◆ **ACTIVITY**
Copy all the entries word for word, but omit the pictures.

◆ **STORED DATA**

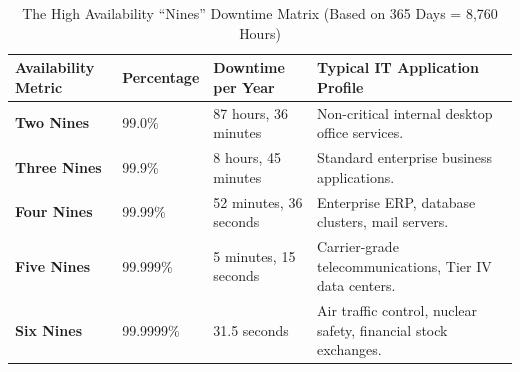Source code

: \begin{table}[H]
\centering
\small
{}
\begin{tabularx}{\linewidth}{l l l l}
\toprule
\rowcolor{tableheadercolor}
\textbf{Availability Metric} & \textbf{Percentage} & \textbf{Downtime per Year} & \textbf{Typical IT Application Profile} \\
\midrule
\textbf{Two Nines} & 99.0\% & 87 hours, 36 minutes & Non-critical internal desktop office services. \\
\textbf{Three Nines} & 99.9\% & 8 hours, 45 minutes & Standard enterprise business applications. \\
\textbf{Four Nines} & 99.99\% & 52 minutes, 36 seconds & Enterprise ERP, database clusters, mail servers. \\
\textbf{Five Nines} & 99.999\% & 5 minutes, 15 seconds & Carrier-grade telecommunications, Tier IV data centers. \\
\textbf{Six Nines} & 99.9999\% & 31.5 seconds & Air traffic control, nuclear safety, financial stock exchanges. \\
\bottomrule
\end{tabularx}
\caption{The High Availability ``Nines'' Downtime Matrix (Based on 365 Days = 8,760 Hours)}
\end{table}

◆ **RESPONSE**
Source code

: \begin{table}[H]
\centering
\small
{}
\begin{tabularx}{\linewidth}{l l l l}
\toprule
\rowcolor{tableheadercolor}
\textbf{Availability Metric} & \textbf{Percentage} & \textbf{Downtime per Year} & \textbf{Typical IT Application Profile} \\
\midrule
\textbf{Two Nines} & 99.0\% & 87 hours, 36 minutes & Non-critical internal desktop office services. \\
\textbf{Three Nines} & 99.9\% & 8 hours, 45 minutes & Standard enterprise business applications. \\
\textbf{Four Nines} & 99.99\% & 52 minutes, 36 seconds & Enterprise ERP, database clusters, mail servers. \\
\textbf{Five Nines} & 99.999\% & 5 minutes, 15 seconds & Carrier-grade telecommunications, Tier IV data centers. \\
\textbf{Six Nines} & 99.9999\% & 31.5 seconds & Air traffic control, nuclear safety, financial stock exchanges. \\
\bottomrule
\end{tabularx}
\caption{The High Availability ``Nines'' Downtime Matrix (Based on 365 Days = 8,760 Hours)}
\end{table}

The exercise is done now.